To show me Rebecca’s face and say “Here’s what your year looked like!” is jarring. It feels wrong, and coming from an actual person, it would be wrong. Coming from code, it’s just unfortunate. These are hard, hard problems. It isn’t easy to programmatically figure out if a picture has a ton of Likes because it’s hilarious, astounding, or heartbreaking.
Jeffrey Zeldman wrote a follow-up titled Unexamined Privilege Is The Real Source of Cruelty in Facebook's “Year In Review”.
UNEXAMINED PRIVILEGE is the real source of cruelty in Facebook’s “Your Year in Review”—a feature conceived and designed by a group to whom nothing terrible has happened yet. A brilliant upper-middle-class student at an elite university conceived Facebook, and college students, as everyone knows, were its founding user group. The company hires recent graduates of expensive and exclusive design programs and pays them several times the going rate to brainstorm and execute exciting new features.
But when you put together teams of largely homogenous people of the same class and background, and pay them a lot of money, and when most of those people are under 30, it stands to reason that when someone in the room says, “Let’s do ‘your year in review, and front-load it with visuals,’” most folks in the room will imagine photos of skiing trips, parties, and awards shows—not photos of dead spouses, parents, and children.
At least in my Twitter timeline, I saw plenty of people jump on Zeldman's post to excoriate Facebook engineers for being privileged and heartless. Were there other posts like Zeldman's?

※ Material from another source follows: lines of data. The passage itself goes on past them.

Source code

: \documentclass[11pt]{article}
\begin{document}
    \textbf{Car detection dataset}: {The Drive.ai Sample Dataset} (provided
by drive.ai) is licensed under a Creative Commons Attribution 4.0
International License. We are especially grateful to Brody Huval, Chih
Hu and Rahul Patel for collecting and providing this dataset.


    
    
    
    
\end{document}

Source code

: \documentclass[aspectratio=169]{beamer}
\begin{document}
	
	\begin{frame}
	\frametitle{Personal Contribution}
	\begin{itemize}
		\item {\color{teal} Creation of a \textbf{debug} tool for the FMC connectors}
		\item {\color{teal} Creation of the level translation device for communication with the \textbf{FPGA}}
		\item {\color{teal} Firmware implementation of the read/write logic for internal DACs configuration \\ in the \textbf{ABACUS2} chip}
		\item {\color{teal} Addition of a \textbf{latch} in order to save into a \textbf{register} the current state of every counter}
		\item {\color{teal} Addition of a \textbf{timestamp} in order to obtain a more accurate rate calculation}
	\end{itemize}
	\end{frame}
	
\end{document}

I was really happy to see Meyer do a follow-up where he urged folks to put away the pitchforks and cage the outrage monster the internet loves to summon.
Yes, their design failed to handle situations like mine, but in that, they’re hardly alone. This happens all the time, all over the web, in every imaginable context. Taking worst-case scenarios into account is something that web design does poorly, and usually not at all. I was using Facebook’s Year in Review as one example, a timely and relevant foundation to talk about a much wider issue.
What surprised and dismayed me were the…let’s call them uncharitable assumptions made about the people who worked on Year in Review. “What do you expect from a bunch of privileged early-20s hipster Silicon Valley brogrammers who’ve never known pain or even want?” seemed to be the general tenor of those responses.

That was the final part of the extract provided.